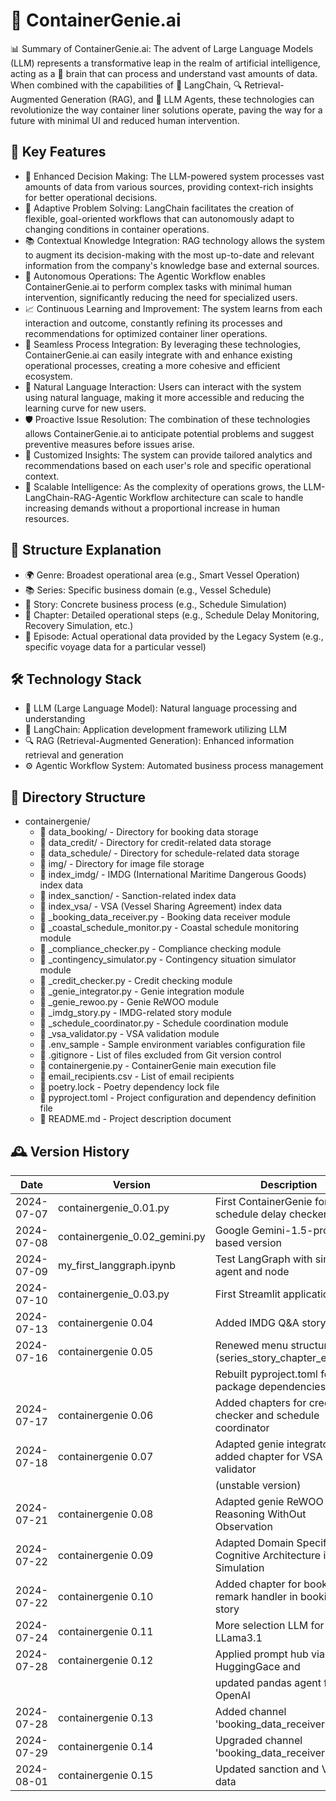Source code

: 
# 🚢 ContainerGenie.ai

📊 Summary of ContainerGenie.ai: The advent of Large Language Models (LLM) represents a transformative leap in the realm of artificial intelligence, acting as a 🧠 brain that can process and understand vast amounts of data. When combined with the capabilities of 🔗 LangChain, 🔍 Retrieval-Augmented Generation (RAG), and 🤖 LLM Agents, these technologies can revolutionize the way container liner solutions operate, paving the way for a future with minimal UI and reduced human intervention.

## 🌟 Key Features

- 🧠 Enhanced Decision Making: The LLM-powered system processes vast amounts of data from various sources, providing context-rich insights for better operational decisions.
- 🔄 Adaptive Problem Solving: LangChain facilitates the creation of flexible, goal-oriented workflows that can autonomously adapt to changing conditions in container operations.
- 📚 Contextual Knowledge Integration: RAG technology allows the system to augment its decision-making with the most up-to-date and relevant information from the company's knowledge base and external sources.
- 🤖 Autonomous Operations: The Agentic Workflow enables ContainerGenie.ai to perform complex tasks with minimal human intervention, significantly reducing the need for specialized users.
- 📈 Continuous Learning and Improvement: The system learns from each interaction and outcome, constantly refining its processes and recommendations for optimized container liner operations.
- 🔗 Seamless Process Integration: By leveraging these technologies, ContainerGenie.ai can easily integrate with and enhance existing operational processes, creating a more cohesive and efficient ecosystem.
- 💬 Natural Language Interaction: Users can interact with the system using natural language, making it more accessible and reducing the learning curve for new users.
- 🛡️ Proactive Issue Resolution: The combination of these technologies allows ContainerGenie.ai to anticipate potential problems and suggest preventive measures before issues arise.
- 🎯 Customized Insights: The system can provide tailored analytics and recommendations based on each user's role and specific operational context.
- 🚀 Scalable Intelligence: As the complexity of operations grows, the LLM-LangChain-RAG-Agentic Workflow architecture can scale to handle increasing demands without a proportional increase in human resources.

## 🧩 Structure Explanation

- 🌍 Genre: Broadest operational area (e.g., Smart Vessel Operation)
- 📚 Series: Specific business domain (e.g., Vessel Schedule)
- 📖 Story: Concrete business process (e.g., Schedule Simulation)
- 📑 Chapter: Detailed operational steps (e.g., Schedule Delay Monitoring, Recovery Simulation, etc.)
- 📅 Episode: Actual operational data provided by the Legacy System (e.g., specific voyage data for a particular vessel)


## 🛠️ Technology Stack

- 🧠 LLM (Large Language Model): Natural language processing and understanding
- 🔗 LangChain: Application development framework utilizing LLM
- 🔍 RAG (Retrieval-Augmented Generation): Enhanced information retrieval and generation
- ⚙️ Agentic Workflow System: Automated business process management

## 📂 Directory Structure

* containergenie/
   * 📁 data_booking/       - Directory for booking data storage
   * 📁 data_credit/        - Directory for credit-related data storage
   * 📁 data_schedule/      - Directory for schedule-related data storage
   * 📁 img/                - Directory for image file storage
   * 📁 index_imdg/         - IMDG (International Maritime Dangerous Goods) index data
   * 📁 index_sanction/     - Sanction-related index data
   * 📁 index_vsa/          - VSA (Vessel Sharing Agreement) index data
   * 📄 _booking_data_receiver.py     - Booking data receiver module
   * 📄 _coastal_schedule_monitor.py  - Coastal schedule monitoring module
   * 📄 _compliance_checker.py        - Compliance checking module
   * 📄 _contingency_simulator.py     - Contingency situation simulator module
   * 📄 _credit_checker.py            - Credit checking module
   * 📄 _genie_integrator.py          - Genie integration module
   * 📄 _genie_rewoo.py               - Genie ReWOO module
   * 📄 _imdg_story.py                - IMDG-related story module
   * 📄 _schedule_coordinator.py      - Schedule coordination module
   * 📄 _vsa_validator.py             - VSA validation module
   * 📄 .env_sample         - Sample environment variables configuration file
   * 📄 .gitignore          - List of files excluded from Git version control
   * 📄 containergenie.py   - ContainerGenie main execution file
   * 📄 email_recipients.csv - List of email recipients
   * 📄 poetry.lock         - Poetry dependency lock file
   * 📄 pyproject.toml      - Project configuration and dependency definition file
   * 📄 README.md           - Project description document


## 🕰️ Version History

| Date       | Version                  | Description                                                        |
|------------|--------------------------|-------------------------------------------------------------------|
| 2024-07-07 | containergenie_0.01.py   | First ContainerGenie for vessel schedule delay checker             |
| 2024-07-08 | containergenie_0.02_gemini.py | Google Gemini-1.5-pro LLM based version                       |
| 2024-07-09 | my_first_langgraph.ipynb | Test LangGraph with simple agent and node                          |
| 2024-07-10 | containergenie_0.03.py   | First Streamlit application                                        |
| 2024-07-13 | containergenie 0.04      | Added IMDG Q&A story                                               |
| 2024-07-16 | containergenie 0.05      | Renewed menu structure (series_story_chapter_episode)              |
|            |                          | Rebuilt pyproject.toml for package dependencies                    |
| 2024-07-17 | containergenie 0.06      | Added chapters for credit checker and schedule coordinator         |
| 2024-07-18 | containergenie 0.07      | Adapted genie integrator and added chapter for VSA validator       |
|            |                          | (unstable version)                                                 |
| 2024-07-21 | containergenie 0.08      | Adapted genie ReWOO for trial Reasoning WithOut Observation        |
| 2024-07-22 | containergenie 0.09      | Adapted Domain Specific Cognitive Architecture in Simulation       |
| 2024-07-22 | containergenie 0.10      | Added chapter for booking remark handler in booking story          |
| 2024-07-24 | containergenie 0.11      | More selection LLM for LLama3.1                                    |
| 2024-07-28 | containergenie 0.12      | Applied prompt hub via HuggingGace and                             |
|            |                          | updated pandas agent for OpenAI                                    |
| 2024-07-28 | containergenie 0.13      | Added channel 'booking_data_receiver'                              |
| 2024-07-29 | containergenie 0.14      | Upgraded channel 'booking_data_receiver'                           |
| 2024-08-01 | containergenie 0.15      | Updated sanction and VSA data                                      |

TASK => Locate the word "Adapted" in the records and collect each line it appears in.

WRITTEN SOLUTION =>
| 2024-07-18 | containergenie 0.07      | Adapted genie integrator and added chapter for VSA validator       |
| 2024-07-21 | containergenie 0.08      | Adapted genie ReWOO for trial Reasoning WithOut Observation        |
| 2024-07-22 | containergenie 0.09      | Adapted Domain Specific Cognitive Architecture in Simulation       |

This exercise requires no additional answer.